According to a survey MarketerHire conducted among its more than 20,000 newsletter readers, 78 percent of marketers believe marketing will soon see great resignation and 48 percent personally plan on quitting.
Why it matters: One larger trend in the marketing industry driving the belief includes the creator economy. Many marketers can earn more teaching others how to market than they can at a full-time job. Another trend accelerating the great resignation is the freelance economy; on the MarketerHire platform, the highest-paid marketer in 2020 earned more than $300,000 whereas in 2019 he made $90,000.

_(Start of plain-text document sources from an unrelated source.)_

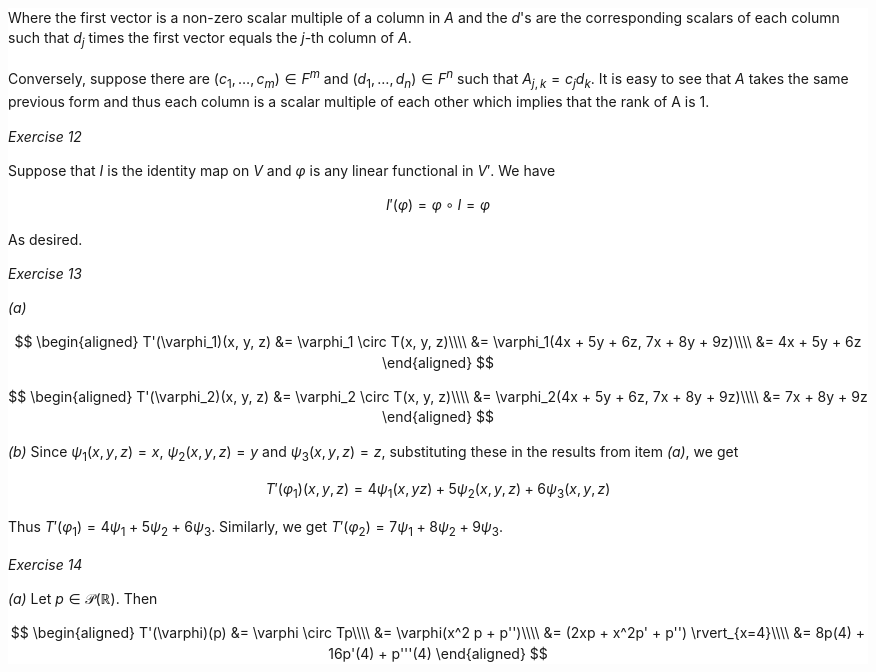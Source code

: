Where the first vector is a non-zero scalar multiple of a column in $A$ and the $d$'s are the corresponding scalars of each column such that $d_j$ times the first vector equals the $j$-th column of $A$.

Conversely, suppose there are $(c_1, \dots, c_m) \in F^m$ and $(d_1, \dots, d_n) \in F^n$ such that $A_{j,k} = c_j d_k$.
It is easy to see that $A$ takes the same previous form and thus each column is a scalar multiple of each other which implies that the rank of A is 1.

_Exercise 12_

Suppose that $I$ is the identity map on $V$ and $\varphi$ is any linear functional in $V'$.
We have

$$
I'(\varphi) = \varphi \circ I = \varphi
$$

As desired.

_Exercise 13_

_(a)_

$$
\begin{aligned}
T'(\varphi_1)(x, y, z) &= \varphi_1 \circ T(x, y, z)\\\\
&= \varphi_1(4x + 5y + 6z, 7x + 8y + 9z)\\\\
&= 4x + 5y + 6z
\end{aligned}
$$

$$
\begin{aligned}
T'(\varphi_2)(x, y, z) &= \varphi_2 \circ T(x, y, z)\\\\
&= \varphi_2(4x + 5y + 6z, 7x + 8y + 9z)\\\\
&= 7x + 8y + 9z
\end{aligned}
$$

_(b)_
Since $\psi_1(x, y, z) = x$, $\psi_2(x, y, z) = y$ and $\psi_3(x, y, z) = z$, substituting these in the results from item _(a)_, we get

$$
T'(\varphi_1)(x, y, z) = 4 \psi_1(x, y z) + 5 \psi_2(x, y, z) + 6 \psi_3(x, y, z)
$$

Thus $T'(\varphi_1) = 4 \psi_1 + 5 \psi_2 + 6 \psi_3$.
Similarly, we get $T'(\varphi_2) = 7 \psi_1 + 8 \psi_2 + 9 \psi_3$.

_Exercise 14_

_(a)_
Let $p \in \mathcal{P}(\mathbb{R})$.
Then

$$
\begin{aligned}
T'(\varphi)(p) &= \varphi \circ Tp\\\\
&= \varphi(x^2 p + p'')\\\\
&= (2xp + x^2p' + p'') \rvert_{x=4}\\\\
&= 8p(4) + 16p'(4) + p'''(4)
\end{aligned}
$$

Visa has launched a global multi-year marketing campaign titled “Meet Visa.” In addition to a television commercial that will air during the Tokyo Olympics opening ceremony, the campaign includes spots on digital channels and out-of-home placements showing people using cryptocurrency to purchase everyday items such as hats and using their phones to buy from small businesses. Visa also debuted a new logo featuring three horizontal bars in the brand’s signature blue, white and yellow.
Why it matters: Visa’s new campaign aims to reposition itself as an “engine of commerce” that “provides access to the global economy for everyone, everywhere,” according to Lynne Biggar, Visa executive vice president and global chief marketing officer.
Twitter will allow the Media Rating Council to conduct a pre-assessment audit of brand safety on the platform, and to audit audience, ad viewability and fraudulent traffic. Similarly, Facebook said it will partner with the Media Rating Council to independently assess its brand safety controls and content monetization policies.
Why it matters: When running ads on digital platforms in areas like Twitter’s timeline or Facebook’s news feed, advertisers want to know how often their sponsored content appears alongside offensive speech or disinformation.
According to a new survey from Magna and Brave, 80 percent of respondents felt they didn’t get much in return for the online ads they saw, with 64 percent saying online ads interrupted their web experience.
Why it matters: Ad blocking may not be the solution to consumers’ frustrations, as 79 percent of respondents said the most appealing option would be to control the number of online ads they see daily. The former preference was more popular than other solutions, such as ads that tell a story or show previously searched products.
According to Chipotle’s Q2 earnings call, the company’s revenue increased by 38.7 percent year-over-year, comp sales by 31.2 percent and digital sales by 10.5 percent. Digital sales produced $916.5 million for Chipotle during the quarter.
Why it matters: About half of Chipotle’s sales come from digital channels, which get a boost from its 23 million-member loyalty program and digital-only product launches like its quesadilla. The company’s digital sales comprise less of its overall sales mix compared to Q1 — 48.5 percent versus 50 percent, respectively. This year, Chipotle plans to open more than 200 restaurants, more than 70 percent of which will include the digital, order-ahead pickup lane.